I don't doubt that the prime mover behind the detail of all of this has from the start been Gordon Brown. I don't doubt either that his actions and decisions have been anything other than a compromise between his belief in fairness and equality and his need to keep employers and voters happy. But the patent unhappiness of both of these latter groups can only suggest that it hasn't worked out that way.
The one genuine policy for directly tackling poverty (apart from the brief introduction of the 10p tax band) was the introduction of the national minimum wage. Despite all the opposition to its introduction, and to the meagre hikes it has undergone since then, the minimum wage still guarantees nothing except a level of poverty wages higher than some employers might otherwise get away with. The protection the minimum wage offers is marginal.
If you are over 22, and working a 40-hour week on the minimum wage, you will gross £10,000 a year. For a long time now, the beleaguered, Daily Telegraph-reading classes have been complaining about how it is hard to manage on such a sum in a month.
The decade-old idea is that with tax credits, unless you have no dependents and no rent to pay, you won't really have to live on just your earnings at all. The reality, however, is that the problems with low pay have actually exacerbated some of Labour's most visible headaches.

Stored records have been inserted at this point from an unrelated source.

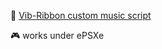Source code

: 🎵 [Vib-Ribbon custom music script](https://gist.github.com/Rult/193506e1649a4281ec8779a92b7ebabc)

🎮 works under ePSXe
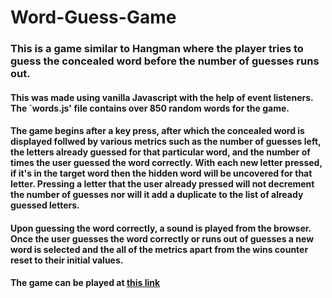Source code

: # Word-Guess-Game

### This is a game similar to Hangman where the player tries to guess the concealed word before the number of guesses runs out. 

#### This was made using vanilla Javascript with the help of event listeners. The `words.js' file contains over 850 random words for the game.

#### The game begins after a key press, after which the concealed word is displayed follwed by various metrics such as the number of guesses left, the letters already guessed for that particular word, and the number of times the user guessed the word correctly. With each new letter pressed, if it's in the target word then the hidden word will be uncovered for that letter. Pressing a letter that the user already pressed will not decrement the number of guesses nor will it add a duplicate to the list of already guessed letters.

#### Upon guessing the word correctly, a sound is played from the browser. Once the user guesses the word correctly or runs out of guesses a new word is selected and the all of the metrics apart from the wins counter reset to their initial values.

#### The game can be played at [this link](https://rasenin.github.io/Word-Guess-Game/)
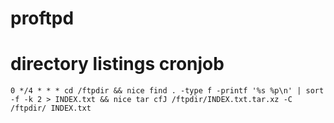 # proftpd
    
# directory listings cronjob

    0 */4 * * * cd /ftpdir && nice find . -type f -printf '%s %p\n' | sort -f -k 2 > INDEX.txt && nice tar cfJ /ftpdir/INDEX.txt.tar.xz -C /ftpdir/ INDEX.txt
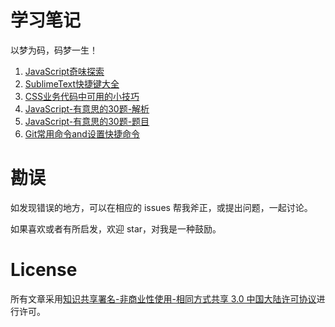 # 学习笔记

以梦为码，码梦一生！

1. [JavaScript奇味探索][1]
2. [SublimeText快捷键大全][2]
3. [CSS业务代码中可用的小技巧][3]
4. [JavaScript-有意思的30题-解析][4]
5. [JavaScript-有意思的30题-题目][5]
6. [Git常用命令and设置快捷命令][6]


# 勘误

如发现错误的地方，可以在相应的 issues 帮我斧正，或提出问题，一起讨论。

如果喜欢或者有所启发，欢迎 star，对我是一种鼓励。

# License

所有文章采用[知识共享署名-非商业性使用-相同方式共享 3.0 中国大陆许可协议][7]进行许可。


  [1]: https://github.com/xiaohuazheng/twbm/issues/1
  [2]: https://github.com/xiaohuazheng/twbm/issues/2
  [3]: https://github.com/xiaohuazheng/twbm/issues/3
  [4]: https://github.com/xiaohuazheng/twbm/issues/4
  [5]: https://github.com/xiaohuazheng/twbm/issues/5
  [6]: https://github.com/xiaohuazheng/twbm/issues/6
  [7]: https://creativecommons.org/licenses/by-nc-sa/3.0/cn/
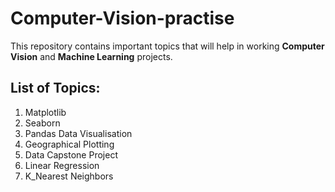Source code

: # Computer-Vision-practise
This repository contains important topics that will help in working **Computer Vision** and **Machine Learning** projects.

## List of Topics:
1. Matplotlib
2. Seaborn
3. Pandas Data Visualisation
4. Geographical Plotting
5. Data Capstone Project
6. Linear Regression 
7. K_Nearest Neighbors
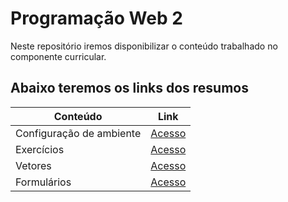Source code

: # Programação Web 2

Neste repositório iremos disponibilizar o conteúdo trabalhado no componente curricular.

## Abaixo teremos os links dos resumos

Conteúdo | Link
-- | --
Configuração de ambiente | [Acesso](ambiente/ambiente_xampp.md)
Exercícios | [Acesso](conteudo/exercicios_ambientacao_1.md)
Vetores | [Acesso](conteudo/vetores.md)
Formulários | [Acesso](conteudo/formularios.md)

Low and insecure pay make people fearful of letting go of their benefits, especially incapacity benefits. It makes a mockery of the idea that you wait until you can afford them before you have children. (The carrot, in fact, is to the contrary.) It fuels employer demand for immigrant workers, whose own less developed economies make British poverty pay seem like an attractive short-term proposition.
Not even the looniest socialist would now suggest raising the minimum wage as a means of alleviating poverty, as the world teeters on recession. But it is still a pity that Labour decided that the tax-payer should supplement poverty, because the shareholder could not possibly be overly involved in such an eminently charitable undertaking as "making work pay".